Now it can be told: I am the new maintainer of Ghostscript.
I'll be posting a much more detailed open letter to the development community within a few days, but I'll say a little now. I'm very excited to be taking this on, as I feel Ghostscript is very high quality work, and is an important part of the overall Linux / Unix / free software imaging infrastructure. At the same time, there are some significant frustrations, which I hope to overcome. These include the fact that drivers are messy and often not of high quality. I'm looking forward to working with the IBM Omni and Gimp Print projects, and others, to bring inkjet driver quality to topnotch quality. Also, while Ghostscript is capable of viewing PDF files, it doesn't really subsume Adobe Acrobat Reader - the PDF interactivity features just aren't implemented, and the X display driver has both performance and quality problems. I'm eager to work with people to build the needed GUI tools and integrate them with Ghostscript.

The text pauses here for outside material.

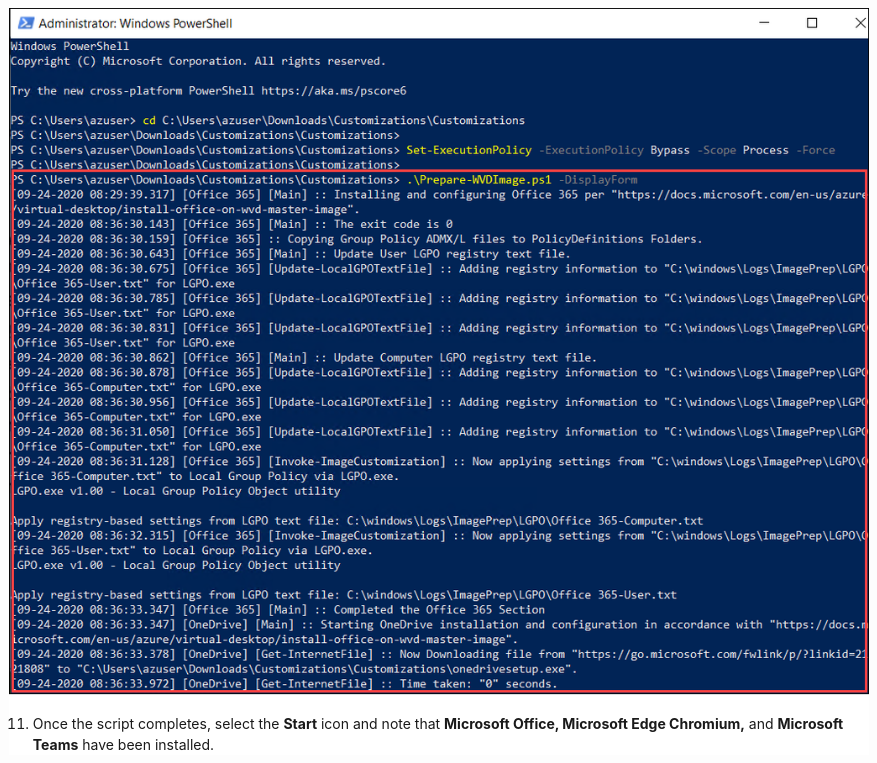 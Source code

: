    ![ws name.](media/im12.png)

11. Once the script completes, select the **Start** icon and note that **Microsoft Office, Microsoft Edge Chromium,** and **Microsoft Teams** have been installed.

I expect Ghostscript will stretch my graphics abilities to the maximum. Projects on my plate include implementing the full PDF 1.4 transparency and blending model, integrating Libart's high performance and high quality antialiasing, and getting color management going. It should be a lot of fun!
Ghostscript is released under a somewhat unusual licensing model. The most current release is under the Aladdin Free Public License. After about a year, the code is re-released under the GPL. The AFPL is not a free software license under the Debian Free Software Guidelines (or the similar Open Source Definition), but it is fairly similar in spirit. The main freedom not provided by the AFPL is ability to charge money for distributing the code. Free redistribution is unrestricted.
I'd like to move Ghostscript to a simpler all-GPL licensing model, but right now it seems that the current version of the GPL is too ambiguous in terms of whether it allows or forbids dynamic linking with proprietary code. This is a serious problem for the Ghostscript licensing business, and a bothersome issue in general. If the GPL v3 adequately clarifies the issue, so that proprietary code can't be linked against the author's intentions, then Ghostscript will be moved to GPL development. I am talking to Richard Stallman to see if there's anything I can do to move this process along.
I'm a bit overwhelmed right now trying to juggle coding with various administrative tasks, but if you want to work with Ghostscript, I want to talk to you. There's a lot of interesting work to be done, it benefits Linux directly, and it will be GPL at the end of the day. The fact that there's also a stable, profitable business associated with Ghostscript doesn't hurt.
As I say, more details forthcoming later. For now, I'm excited to be here.